House Bill 66, a recurring housekeeping bill to keep Montana law aligned with current federal military rules, was presented to the Montana State Administration Committee on a motion to open the hearing.
Representative Pete Elverum, representing House District 82, presented the bill at the request of the Department of Military Affairs. He said the measure “seeks to make a couple updates ... to adjust the reference ... from 2023 to 2025” in the statute that incorporates federal military law into state law and urged a due pass.
The measure would amend Montana Code section 10-1-1104 to adopt the most recent federal military laws and regulations and to adopt the current Uniform Code of Military Justice (UCMJ) as applied within state law where consistent with the Montana Constitution and state statutes. Major General Jay (spelled in the record as "h r o n e k"), Adjutant General and director of the Department of Military Affairs, told the committee that the change is routine and required each session by longstanding Montana Supreme Court precedent dating to Lee v. Montana (1981). “House Bill 66 will amend ... section 10-1-1104 of the Montana code to allow the Montana National Guard to use the most current applicable federal military laws and regulations,” he said.
Lieutenant Colonel Todd Wayne, deputy staff judge advocate for the Montana National Guard, described the practical effect for service members. He explained that most military justice matters for the Guard in Montana are handled administratively (nonjudicial punishment and administrative separation) rather than by courts-martial in state practice, and that administrative separations include a board hearing and procedural safeguards. Wayne also summarized some recent federal UCMJ changes he said the Guard is adopting through the statute: harassment has been criminalized and maltreatment, hazing and bullying are now criminal offenses; federal procedural changes created an Office of Special Trial Counsel for certain felony-level cases. Wayne said those particular UCMJ changes have limited application to Montana's Guard because courts-martial are not conducted in Montana and the state typically applies nonjudicial measures.
Dennis Stoner, representing the Enlisted and Officers Association for Montana and appearing for the American Legion, registered support for the bill. Committee members asked technical questions about separation characterizations on the DD Form 214 and the effect of discharge characterization on benefits; Wayne explained the distinctions among honorable, general under honorable conditions, and other-than-honorable discharges and their potential effects on GI Bill and VA benefits.
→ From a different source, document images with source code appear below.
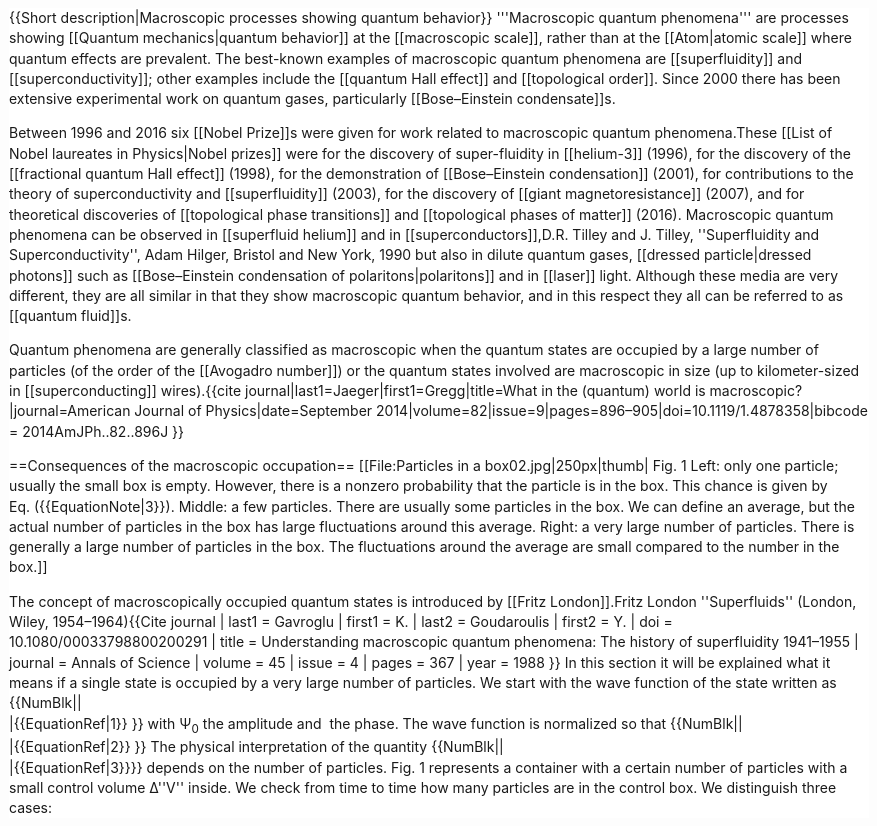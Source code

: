 {{Short description|Macroscopic processes showing quantum behavior}}
'''Macroscopic quantum phenomena''' are processes showing [[Quantum mechanics|quantum behavior]] at the [[macroscopic scale]], rather than at the [[Atom|atomic scale]] where quantum effects are prevalent. The best-known examples of macroscopic quantum phenomena are [[superfluidity]] and [[superconductivity]]; other examples include the [[quantum Hall effect]] and [[topological order]]. Since 2000 there has been extensive experimental work on quantum gases, particularly [[Bose–Einstein condensate]]s.

Between 1996 and 2016 six [[Nobel Prize]]s were given for work related to macroscopic quantum phenomena.<ref>These [[List of Nobel laureates in Physics|Nobel prizes]] were for the discovery of super-fluidity in [[helium-3]] (1996), for the discovery of the [[fractional quantum Hall effect]] (1998), for the demonstration of [[Bose–Einstein condensation]] (2001), for contributions to the theory of superconductivity and [[superfluidity]] (2003), for the discovery of [[giant magnetoresistance]] (2007), and for theoretical discoveries of [[topological phase transitions]] and [[topological phases of matter]] (2016).</ref> Macroscopic quantum phenomena can be observed in [[superfluid helium]] and in [[superconductors]],<ref>D.R. Tilley and J. Tilley, ''Superfluidity and Superconductivity'', Adam Hilger, Bristol and New York, 1990</ref> but also in dilute quantum gases, [[dressed particle|dressed photons]] such as [[Bose–Einstein condensation of polaritons|polaritons]] and in [[laser]] light. Although these media are very different, they are all similar in that they show macroscopic quantum behavior, and in this respect they all can be referred to as [[quantum fluid]]s.

Quantum phenomena are generally classified as macroscopic when the quantum states are occupied by a large number of particles (of the order of the [[Avogadro number]]) or the quantum states involved are macroscopic in size (up to kilometer-sized in [[superconducting]] wires).<ref>{{cite journal|last1=Jaeger|first1=Gregg|title=What in the (quantum) world is macroscopic?|journal=American Journal of Physics|date=September 2014|volume=82|issue=9|pages=896–905|doi=10.1119/1.4878358|bibcode = 2014AmJPh..82..896J }}</ref>

==Consequences of the macroscopic occupation==
[[File:Particles in a box02.jpg|250px|thumb| Fig.&nbsp;1 Left: only one particle; usually the small box is empty. However, there is a nonzero probability that the particle is in the box. This chance is given by Eq.&nbsp;({{EquationNote|3}}). Middle: a few particles. There are usually some particles in the box. We can define an average, but the actual number of particles in the box has large fluctuations around this average. Right: a very large number of particles.  There is generally a large number of particles in the box. The fluctuations around the average are small compared to the number in the box.]]

The concept of macroscopically occupied quantum states is introduced by [[Fritz London]].<ref>Fritz London ''Superfluids'' (London, Wiley, 1954–1964)</ref><ref>{{Cite journal | last1 = Gavroglu | first1 = K. | last2 = Goudaroulis | first2 = Y. | doi = 10.1080/00033798800200291 | title = Understanding macroscopic quantum phenomena: The history of superfluidity 1941–1955 | journal = Annals of Science | volume = 45 | issue = 4 | pages = 367 | year = 1988 }}</ref> In this section it will be explained what it means if a single state is occupied by a very large number of particles. We start with the wave function of the state written as
{{NumBlk||<math display="block">\Psi = \Psi _0 \exp(i\varphi)</math>|{{EquationRef|1}} }}
with Ψ<sub>0</sub> the amplitude and <math>\varphi</math> the phase. The wave function is normalized so that
{{NumBlk||<math display="block">\int \Psi \Psi ^* \mathrm{d}V = N_s.</math>|{{EquationRef|2}} }}
The physical interpretation of the quantity
{{NumBlk||<math display="block">\Psi \Psi ^* \Delta V</math>|{{EquationRef|3}}}}
depends on the number of particles. Fig.&nbsp;1 represents a container with a certain number of particles with a small control volume Δ''V'' inside. We check from time to time how many particles are in the control box. We distinguish three cases:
Why it matters: the statute that House Bill 66 updates is the vehicle by which Montana adopts federal military rules in force as of a given date. Updating the statutory reference keeps state adoption in step with federal changes that affect discipline, administrative separation and military-specific criminal offenses. Proponents characterized the bill as a routine, necessary update; committee exchange focused on due-process protections in administrative separation and practical consequences for service members.
The committee concluded the hearing on House Bill 66 and did not record a floor vote during the session covered in the transcript.